*What you have to do*
Only the lines from the beginning of the data through the line holding "of the nodes.<br>" belong in the answer, printed exactly and without pictures.

*Data section*
+++

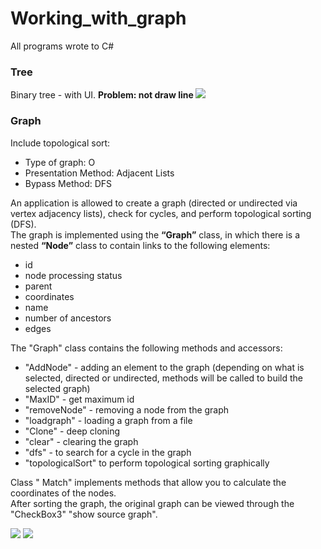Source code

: # Working_with_graph
All programs wrote to C#
<h3>Tree</h3>
<p> Binary tree - with UI. <strong> Problem: not draw line </strong>
<img src="https://github.com/StrongerProgrammer7/Working_with_graph/assets/71569051/01d3f45a-afbc-4e75-bdd7-7d4bb469527a"/>
<h3>Graph</h3>
<p> Include topological sort:
  <ul>
    <li>Type of graph: O</li>
    <li> Presentation Method: Adjacent Lists </li>
    <li>Bypass Method: DFS</li>
 </ul>
An application is allowed to create a graph (directed or undirected via vertex adjacency lists), check for cycles, and perform topological sorting (DFS). <br> The graph is implemented using the <strong>“Graph”</strong> class, in which there is a nested <strong>“Node”</strong> class to contain links to the following elements:
  <ul>
    <li>id</li>
    <li> node processing status</li>
    <li>parent</li>
    <li>coordinates</li>
    <li>name</li>
    <li> number of ancestors</li>
    <li>edges</li>
 </ul>
 The "Graph" class contains the following methods and accessors: 
 <ul>
  <li> "AddNode" - adding an element to the graph (depending on what is selected, directed or undirected, methods will be called to build the selected graph)</li>
    <li> "MaxID" - get maximum id </li>
    <li> "removeNode" - removing a node from the graph</li>
    <li>"loadgraph" - loading a graph from a file</li>
    <li>"Clone" - deep cloning </li>
    <li> "clear" - clearing the graph </li>
    <li>"dfs" - to search for a cycle in the graph</li>
  <li>"topologicalSort" to perform topological sorting graphically</li>
  </ul>
Class " Match" implements methods that allow you to calculate the coordinates of the nodes.<br>
After sorting the graph, the original graph can be viewed through the "CheckBox3" "show source graph".
</p>
<img src="https://github.com/StrongerProgrammer7/Working_with_graph/assets/71569051/a93e7be4-8d0b-43a3-bd0f-87e35ed05a63"/>
<img src="https://github.com/StrongerProgrammer7/Working_with_graph/assets/71569051/7f128550-02dd-4a63-9428-258520ef366b"/>

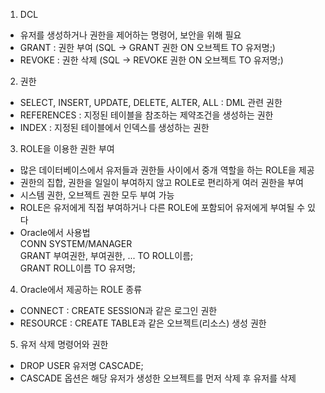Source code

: 1. DCL
  - 유저를 생성하거나 권한을 제어하는 명령어, 보안을 위해 필요
  - GRANT : 권한 부여 (SQL -> GRANT 권한 ON 오브젝트 TO 유저명;)
  - REVOKE : 권한 삭제 (SQL -> REVOKE 권한 ON 오브젝트 TO 유저명;)

2. 권한
  - SELECT, INSERT, UPDATE, DELETE, ALTER, ALL : DML 관련 권한
  - REFERENCES : 지정된 테이블을 참조하는 제약조건을 생성하는 권한
  - INDEX : 지정된 테이블에서 인덱스를 생성하는 권한

3. ROLE을 이용한 권한 부여
  - 많은 데이터베이스에서 유저들과 권한들 사이에서 중개 역할을 하는 ROLE을 제공
  - 권한의 집합, 권한을 일일이 부여하지 않고 ROLE로 편리하게 여러 권한을 부여
  - 시스템 권한, 오브젝트 권한 모두 부여 가능
  - ROLE은 유저에게 직접 부여하거나 다른 ROLE에 포함되어 유저에게 부여될 수 있다
  - Oracle에서 사용법<br>
    CONN SYSTEM/MANAGER<br>
    GRANT 부여권한, 부여권한, ... TO ROLL이름;<br>
    GRANT ROLL이름 TO 유저명;

4. Oracle에서 제공하는 ROLE 종류
  - CONNECT : CREATE SESSION과 같은 로그인 권한
  - RESOURCE : CREATE TABLE과 같은 오브젝트(리소스) 생성 권한

5. 유저 삭제 명령어와 권한
  - DROP USER 유저명 CASCADE;
  - CASCADE 옵션은 해당 유저가 생성한 오브젝트를 먼저 삭제 후 유저를 삭제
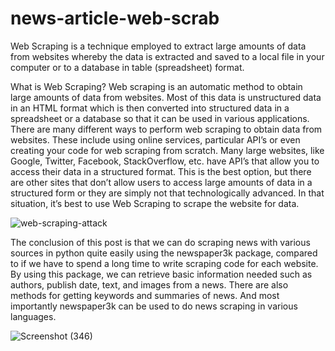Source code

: # news-article-web-scrab

Web Scraping is a technique employed to extract large amounts of data from websites whereby the data is extracted and saved to a local file in your computer or to a database in table (spreadsheet) format.


What is Web Scraping?
Web scraping is an automatic method to obtain large amounts of data from websites. Most of this data is unstructured data in an HTML format which is then converted into structured data in a spreadsheet or a database so that it can be used in various applications. There are many different ways to perform web scraping to obtain data from websites. These include using online services, particular API’s or even creating your code for web scraping from scratch. Many large websites, like Google, Twitter, Facebook, StackOverflow, etc. have API’s that allow you to access their data in a structured format. This is the best option, but there are other sites that don’t allow users to access large amounts of data in a structured form or they are simply not that technologically advanced. In that situation, it’s best to use Web Scraping to scrape the website for data.

![web-scraping-attack](https://user-images.githubusercontent.com/100284219/169580113-cd6ad330-5bc8-4525-a302-4d281a878d7a.jpg)


The conclusion of this post is that we can do scraping news with various sources in python quite easily using the newspaper3k package, compared to if we have to spend a long time to write scraping code for each website. By using this package, we can retrieve basic information needed such as authors, publish date, text, and images from a news. There are also methods for getting keywords and summaries of news. And most importantly newspaper3k can be used to do news scraping in various languages.

![Screenshot (346)](https://user-images.githubusercontent.com/100284219/169582724-c9c76a78-b063-4e7c-a53c-23fa77ec190a.png)
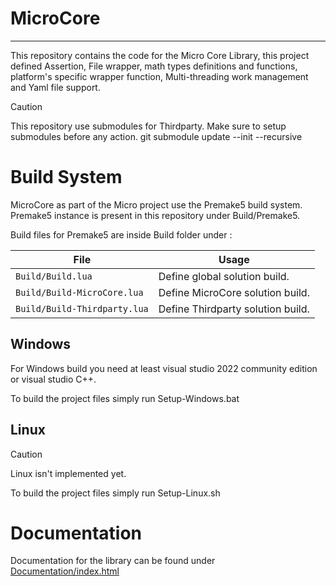 # MicroCore
---
This repository contains the code for the Micro Core Library, this project defined Assertion, File wrapper, math types definitions and functions, platform's specific wrapper function, Multi-threading work management and Yaml file support.

> [!CAUTION]
> This repository use submodules for Thirdparty. Make sure to setup submodules before any action.
> git submodule update --init --recursive

# Build System
MicroCore as part of the Micro project use the Premake5 build system. Premake5 instance is present in this repository under Build/Premake5.

Build files for Premake5 are inside Build folder under :

| File  					    | Usage 							|
| ----------------------------- | --------------------------------- |
| `Build/Build.lua`  		 	| Define global solution build. 	|
| `Build/Build-MicroCore.lua`   | Define MicroCore solution build.  |
| `Build/Build-Thirdparty.lua`  | Define Thirdparty solution build. |

## Windows
For Windows build you need at least visual studio 2022 community edition or visual studio C++.

To build the project files simply run Setup-Windows.bat

## Linux
> [!CAUTION]
> Linux isn't implemented yet.

To build the project files simply run Setup-Linux.sh

# Documentation
Documentation for the library can be found under [Documentation/index.html](./Documentation/index.html)
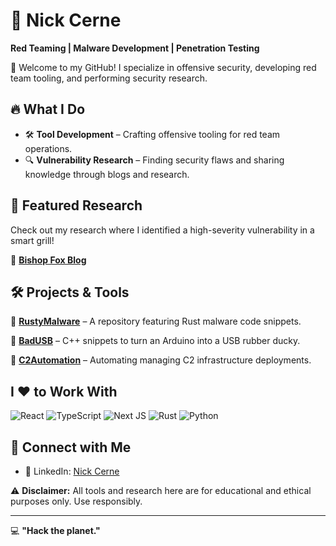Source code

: # 👾 Nick Cerne

**Red Teaming | Malware Development | Penetration Testing**

👋 Welcome to my GitHub! I specialize in offensive security, developing red team tooling, and performing security research. 

## 🔥 What I Do

- 🛠 **Tool Development** – Crafting offensive tooling for red team operations.
- 🔍 **Vulnerability Research** – Finding security flaws and sharing knowledge through blogs and research.

## 📜 Featured Research

Check out my research where I identified a high-severity vulnerability in a smart grill!

🔗 **[Bishop Fox Blog](https://bishopfox.com/blog/methodology-for-traeger-grill-hack)**

## 🛠 Projects & Tools

🔹 **[RustyMalware](https://github.com/ncerne00/RustyMalware)** – A repository featuring Rust malware code snippets.

🔹 **[BadUSB](https://github.com/ncerne00/RustyMalware)** – C++ snippets to turn an Arduino into a USB rubber ducky.

🔹 **[C2Automation](https://github.com/ncerne00/C2Automation)** – Automating managing C2 infrastructure deployments.

## I ❤️ to Work With

<div display="flex">
  <img src="https://img.shields.io/badge/react-%2320232a.svg?style=for-the-badge&logo=react&logoColor=%2361DAFB" alt="React"/>
  <img src="https://img.shields.io/badge/typescript-%23007ACC.svg?style=for-the-badge&logo=typescript&logoColor=white" alt="TypeScript"/>
  <img src="https://img.shields.io/badge/Next-black?style=for-the-badge&logo=next.js&logoColor=white" alt="Next JS"/>
<img src="https://img.shields.io/badge/rust-%23663399.svg?style=for-the-badge&logo=rust&logoColor=white" alt="Rust"/>
  <img src="https://img.shields.io/badge/python3-%231572B6.svg?style=for-the-badge&logo=python&logoColor=white" alt="Python"/>
</div>

## 🚀 Connect with Me

- 🔗 LinkedIn: [Nick Cerne](https://linkedin.com/in/nick-cerne)

⚠️ **Disclaimer:** All tools and research here are for educational and ethical purposes only. Use responsibly.

---

💻 **"Hack the planet."**

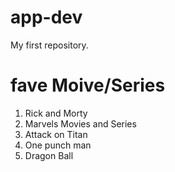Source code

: # app-dev
My first repository.

# fave Moive/Series
1. Rick and Morty
2. Marvels Movies and Series
3. Attack on Titan
4. One punch man
5. Dragon Ball
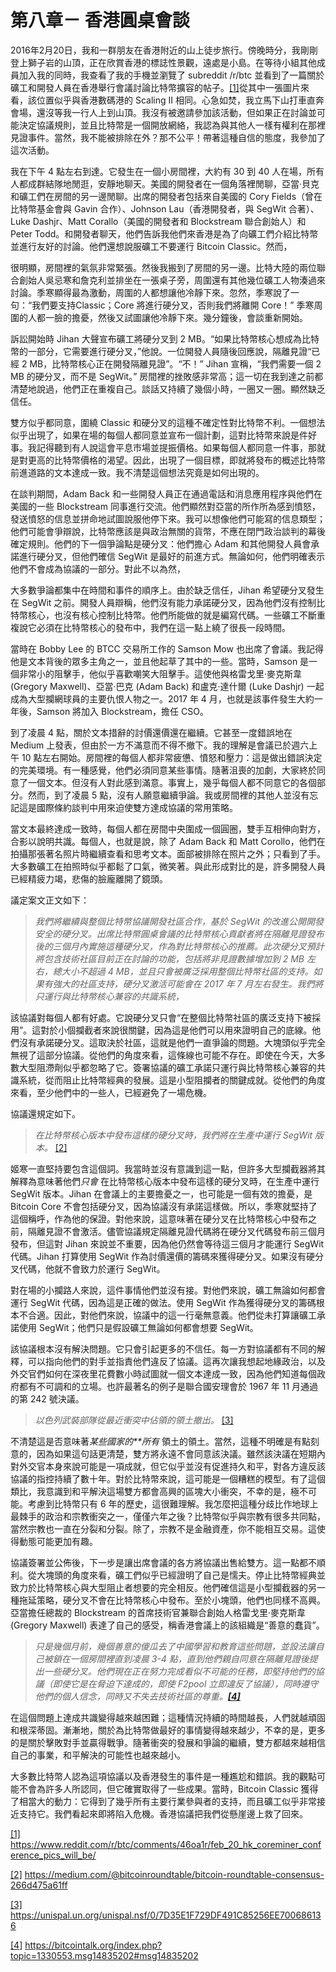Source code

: 
# 第八章－ 香港圓桌會談

2016年2月20日，我和一群朋友在香港附近的山上徒步旅行。傍晚時分，我剛剛登上獅子岩的山頂，正在欣賞香港的標誌性景觀，遠處是小島。在等待小組其他成員加入我的同時，我查看了我的手機並瀏覽了 subreddit /r/btc 並看到了一篇關於礦工和開發人員在香港舉行會議討論比特幣擴容的帖子。[[1]](https://blog.bitmex.com/zh_cn-the-blocksize-war-chapter-8-hong-kong-roundtable/#_ftn1)從其中一張圖片來看，該位置似乎與香港數碼港的 Scaling II 相同。心急如焚，我立馬下山打車直奔會場，還沒等我一行人上到山頂。我沒有被邀請參加該活動，但如果正在討論並可能決定協議規則，並且比特幣是一個開放網絡，我認為與其他人一樣有權利在那裡見證事件。當然，我不能被排除在外？那不公平！帶著這種自信的態度，我參加了這次活動。

我在下午 4 點左右到達。它發生在一個小房間裡，大約有 30 到 40 人在場，所有人都成群結隊地閒逛，安靜地聊天。美國的開發者在一個角落裡閒聊，亞當·貝克和礦工們在房間的另一邊閒聊。出席的開發者包括來自美國的 Cory Fields（曾在比特幣基金會與 Gavin 合作）、Johnson Lau（香港開發者，與 SegWit 合著）、Luke Dashjr、Matt Corallo（美國的開發者和 Blockstream 聯合創始人）和 Peter Todd。和開發者聊天，他們告訴我他們來香港是為了向礦工們介紹比特幣並進行友好的討論。他們還想說服礦工不要運行 Bitcoin Classic。然而，

很明顯，房間裡的氣氛非常緊張。然後我搬到了房間的另一邊。比特大陸的兩位聯合創始人吳忌寒和詹克利並排坐在一張桌子旁，周圍還有其他幾位礦工人物湊過來討論。季寒顯得最為激動，周圍的人都想讓他冷靜下來。忽然，季寒說了一句：“我們要支持Classic；Core 將進行硬分叉，否則我們將離開 Core！” 季寒周圍的人都一臉的擔憂，然後又試圖讓他冷靜下來。幾分鐘後，會談重新開始。

訴訟開始時 Jihan 大聲宣布礦工將硬分叉到 2 MB。“如果比特幣核心想成為比特幣的一部分，它需要進行硬分叉，”他說。一位開發人員隨後回應說，隔離見證“已經 2 MB，比特幣核心正在開發隔離見證”。“不！” Jihan 宣稱，“我們需要一個 2 MB 的硬分叉，而不是 SegWit。” 房間裡的挫敗感非常高；這一切在我到達之前都清楚地說過，他們正在重複自己。談話又持續了幾個小時，一圈又一圈。顯然缺乏信任。

雙方似乎都同意，圍繞 Classic 和硬分叉的這種不確定性對比特幣不利。一個想法似乎出現了，如果在場的每個人都同意並宣布一個計劃，這對比特幣來說是件好事。我記得聽到有人說這會平息市場並提振價格。如果每個人都同意一件事，那就是對更高的比特幣價格的渴望。因此，出現了一個目標，即就將發布的概述比特幣前進道路的文本達成一致。我不清楚這個想法究竟是如何出現的。

在談判期間，Adam Back 和一些開發人員正在通過電話和消息應用程序與他們在美國的一些 Blockstream 同事進行交流。他們顯然對亞當的所作所為感到憤怒，發送憤怒的信息並拼命地試圖說服他停下來。我可以想像他們可能寫的信息類型；他們可能會爭辯說，比特幣應該是與政治無關的貨幣，不應在閉門政治談判的幕後確定規則。他們的下一個爭論點是硬分叉：他們擔心 Adam 和其他開發人員會承諾進行硬分叉，但他們確信 SegWit 是最好的前進方式。無論如何，他們明確表示他們不會成為協議的一部分。對此不以為然，

大多數爭論都集中在時間和事件的順序上。由於缺乏信任，Jihan 希望硬分叉發生在 SegWit 之前。開發人員辯稱，他們沒有能力承諾硬分叉，因為他們沒有控制比特幣核心，也沒有核心控制比特幣。他們所能做的就是編寫代碼。一些礦工不斷重複說它必須在比特幣核心的發布中，我們在這一點上繞了很長一段時間。

當時在 Bobby Lee 的 BTCC 交易所工作的 Samson Mow 也出席了會議。我記得他是文本背後的眾多主角之一，並且他起草了其中的一些。當時，Samson 是一個非常小的阻擊手，他似乎喜歡嘲笑大阻擊手。這使他與格雷戈里·麥克斯韋 (Gregory Maxwell)、亞當·巴克 (Adam Back) 和盧克·達什爾 (Luke Dashjr) 一起成為大型攔網球員的主要仇恨人物之一。2017 年 4 月，也就是該事件發生大約一年後，Samson 將加入 Blockstream，擔任 CSO。

到了凌晨 4 點，關於文本措辭的討價還價還在繼續。它甚至一度錯誤地在 Medium 上發表，但由於一方不滿意而不得不撤下。我的理解是會議已於週六上午 10 點左右開始。房間裡的每個人都非常疲憊、憤怒和壓力：這是做出錯誤決定的完美環境。有一種感覺，他們必須同意某些事情。隨著沮喪的加劇，大家終於同意了一個文本。但沒有人對此感到滿意。事實上，幾乎每個人都不同意它的各個部分。然而，到了凌晨 5 點，沒有人願意繼續爭論。我或房間裡的其他人並沒有忘記這是國際條約談判中用來迫使雙方達成協議的常用策略。

當文本最終達成一致時，每個人都在房間中央圍成一個圓圈，雙手互相伸向對方，合影以說明共識。每個人，也就是說，除了 Adam Back 和 Matt Corollo，他們在拍攝那張著名照片時繼續查看和思考文本。面部被排除在照片之外；只看到了手。大多數礦工在拍照時似乎都鬆了口氣，微笑著。與此形成對比的是，許多開發人員已經精疲力竭，悲傷的臉龐離開了鏡頭。

議定案文正文如下：

> *我們將繼續與整個比特幣協議開發社區合作，基於 SegWit 的改進公開開發安全的硬分叉。出席比特幣圓桌會議的比特幣核心貢獻者將在隔離見證發布後的三個月內實施這種硬分叉，作為對比特幣核心的推薦。此次硬分叉預計將包含技術社區目前正在討論的功能，包括將非見證數據增加到 2 MB 左右，總大小不超過 4 MB，並且只會被廣泛採用整個比特幣社區的支持。如果有強大的社區支持，硬分叉激活可能會在 2017 年 7 月左右發生。我們將只運行與比特幣核心兼容的共識系統，*

該協議對每個人都有好處。它說硬分叉只會“在整個比特幣社區的廣泛支持下被採用”。這對於小個攔截者來說很關鍵，因為這是他們可以用來證明自己的底線。他們沒有承諾硬分叉。這取決於社區，這就是他們一直爭論的問題。大塊頭似乎完全無視了這部分協議。從他們的角度來看，這條線也可能不存在。即使在今天，大多數大型阻滯劑似乎都忽略了它。簽署協議的礦工承諾只運行與比特幣核心兼容的共識系統，從而阻止比特幣經典的發展。這是小型阻攔者的關鍵成就。從他們的角度來看，至少他們中的一些人，已經避免了一場危機。

協議還規定如下。

> *在比特幣核心版本中發布這樣的硬分叉時，我們將在生產中運行 SegWit 版本。* [[2]](https://blog.bitmex.com/zh_cn-the-blocksize-war-chapter-8-hong-kong-roundtable/#_ftn2)

姬寒一直堅持要包含這個詞。我當時並沒有意識到這一點，但許多大型攔截器將其解釋為意味著他們*只會* 在比特幣核心版本中發布這樣的硬分叉時，在生產中運行 SegWit 版本。Jihan 在會議上的主要擔憂之一，也可能是一個有效的擔憂，是 Bitcoin Core 不會包括硬分叉，因為協議沒有承諾這樣做。所以，季寒就堅持了這個稱呼，作為他的保證。對他來說，這意味著在硬分叉在比特幣核心中發布之前，隔離見證不會激活。儘管協議規定隔離見證代碼將在硬分叉代碼發布前三個月發布，但這對 Jihan 來說並不重要，因為他仍然會等待這三個月才能運行 SegWit 代碼。Jihan 打算使用 SegWit 作為討價還價的籌碼來獲得硬分叉。如果沒有硬分叉代碼，他就不會致力於運行 SegWit。

對在場的小攔路人來說，這件事情他們並沒有接。對他們來說，礦工無論如何都會運行 SegWit 代碼，因為這是正確的做法。使用 SegWit 作為獲得硬分叉的籌碼根本不合適。因此，對他們來說，協議中的這一行毫無意義。他們從未打算讓礦工承諾使用 SegWit；他們只是假設礦工無論如何都會想要 SegWit。

該協議根本沒有解決問題。它只會引起更多的不信任。每一方對協議都有不同的解釋，可以指向他們的對手並指責他們違反了協議。這再次讓我想起地緣政治，以及外交官們如何在深夜里花費數小時試圖就一個文本達成一致，因為他們知道每個政府都有不可調和的立場。也許最著名的例子是聯合國安理會於 1967 年 11 月通過的第 242 號決議。

> *以色列武裝部隊從最近衝突中佔領的領土撤出。* [[3]](https://blog.bitmex.com/zh_cn-the-blocksize-war-chapter-8-hong-kong-roundtable/#_ftn3)

不清楚這是否意味著*某些國家的**所有* 領土的領土。當然，這種不明確是有點刻意的，因為如果這句話更清楚，雙方將永遠不會同意該決議。雖然該決議在短期內對外交官本身來說可能是一項成就，但它似乎並沒有促進持久和平，對各方違反該協議的指控持續了數十年。對於比特幣來說，這可能是一個糟糕的模型。有了這個類比，我意識到和平解決這場雙方都會高興的區塊大小衝突，不幸的是，極不可能。考慮到比特幣只有 6 年的歷史，這很難理解。我怎麼把這種分歧比作地球上最棘手的政治和宗教衝突之一，僅僅六年之後？比特幣似乎與宗教有很多共同點，當然宗教也一直在分裂和分裂。除了，宗教不是金融資產，你不能相互交易。這使得動態可能更加有趣。

協議簽署並公佈後，下一步是讓出席會議的各方將協議出售給雙方。這一點都不順利。從大塊頭的角度來看，礦工們似乎已經證明了自己是懦夫。停止比特幣經典並致力於比特幣核心與大型阻止者想要的完全相反。他們確信這是小型攔截器的另一種拖延策略，硬分叉不會在比特幣核心中發布。至於小塊頭，他們也同樣不高興。亞當擔任總裁的 Blockstream 的首席技術官兼聯合創始人格雷戈里·麥克斯韋 (Gregory Maxwell) 表達了自己的感受，稱香港會議上的該組織是“善意的蠢貨”。

> *只是幾個月前，幾個善意的傻瓜去了中國學習和教育這些問題，並設法讓自己被鎖在一個房間裡直到凌晨 3-4 點，直到他們親自同意在隔離見證後提出一些硬分叉。他們現在正在努力完成看似不可能的任務，即堅持他們的協議（即使它是在脅迫下達成的，即使 F2pool 立即違反了協議），同時遵守他們的個人信念，同時又不失去技術社區的尊重。[**[4]**](https://blog.bitmex.com/zh_cn-the-blocksize-war-chapter-8-hong-kong-roundtable/#_ftn4)*

在這個問題上達成共識變得越來越困難；這種情況持續的時間越長，人們就越頑固和根深蒂固。漸漸地，關於為比特幣做最好的事情變得越來越少，不幸的是，更多的是關於擊敗對手並贏得戰爭。隨著衝突的發展和爭論的繼續，雙方都越來越相信自己的事業，和平解決的可能性也越來越小。

大多數比特幣人認為這項協議以及香港發生的事件是一種尷尬和錯誤。我的觀點可能不會為許多人所認同，但它確實取得了一些成果。當時，Bitcoin Classic 獲得了相當大的動力：它得到了幾乎所有主要行業參與者的支持，而且礦工似乎非常接近支持它。我們看起來即將陷入危機。香港協議把我們從懸崖邊上救了回來。

[[1]](https://blog.bitmex.com/zh_cn-the-blocksize-war-chapter-8-hong-kong-roundtable/#_ftnref1) https://www.reddit.com/r/btc/comments/46oa1r/feb_20_hk_coreminer_conference_pics_will_be/

[[2]](https://blog.bitmex.com/zh_cn-the-blocksize-war-chapter-8-hong-kong-roundtable/#_ftnref2) https://medium.com/@bitcoinroundtable/bitcoin-roundtable-consensus-266d475a61ff

[[3]](https://blog.bitmex.com/zh_cn-the-blocksize-war-chapter-8-hong-kong-roundtable/#_ftnref3) https://unispal.un.org/unispal.nsf/0/7D35E1F729DF491C85256EE700686136

[[4]](https://blog.bitmex.com/zh_cn-the-blocksize-war-chapter-8-hong-kong-roundtable/#_ftnref4) https://bitcointalk.org/index.php?topic=1330553.msg14835202#msg14835202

+++

*Finished exercise*
Source code

: # Working_with_graph
All programs wrote to C#
<h3>Tree</h3>
<p> Binary tree - with UI. <strong> Problem: not draw line </strong>
<img src="https://github.com/StrongerProgrammer7/Working_with_graph/assets/71569051/01d3f45a-afbc-4e75-bdd7-7d4bb469527a"/>
<h3>Graph</h3>
<p> Include topological sort:
  <ul>
    <li>Type of graph: O</li>
    <li> Presentation Method: Adjacent Lists </li>
    <li>Bypass Method: DFS</li>
 </ul>
An application is allowed to create a graph (directed or undirected via vertex adjacency lists), check for cycles, and perform topological sorting (DFS). <br> The graph is implemented using the <strong>“Graph”</strong> class, in which there is a nested <strong>“Node”</strong> class to contain links to the following elements:
  <ul>
    <li>id</li>
    <li> node processing status</li>
    <li>parent</li>
    <li>coordinates</li>
    <li>name</li>
    <li> number of ancestors</li>
    <li>edges</li>
 </ul>
 The "Graph" class contains the following methods and accessors: 
 <ul>
  <li> "AddNode" - adding an element to the graph (depending on what is selected, directed or undirected, methods will be called to build the selected graph)</li>
    <li> "MaxID" - get maximum id </li>
    <li> "removeNode" - removing a node from the graph</li>
    <li>"loadgraph" - loading a graph from a file</li>
    <li>"Clone" - deep cloning </li>
    <li> "clear" - clearing the graph </li>
    <li>"dfs" - to search for a cycle in the graph</li>
  <li>"topologicalSort" to perform topological sorting graphically</li>
  </ul>
Class " Match" implements methods that allow you to calculate the coordinates of the nodes.<br>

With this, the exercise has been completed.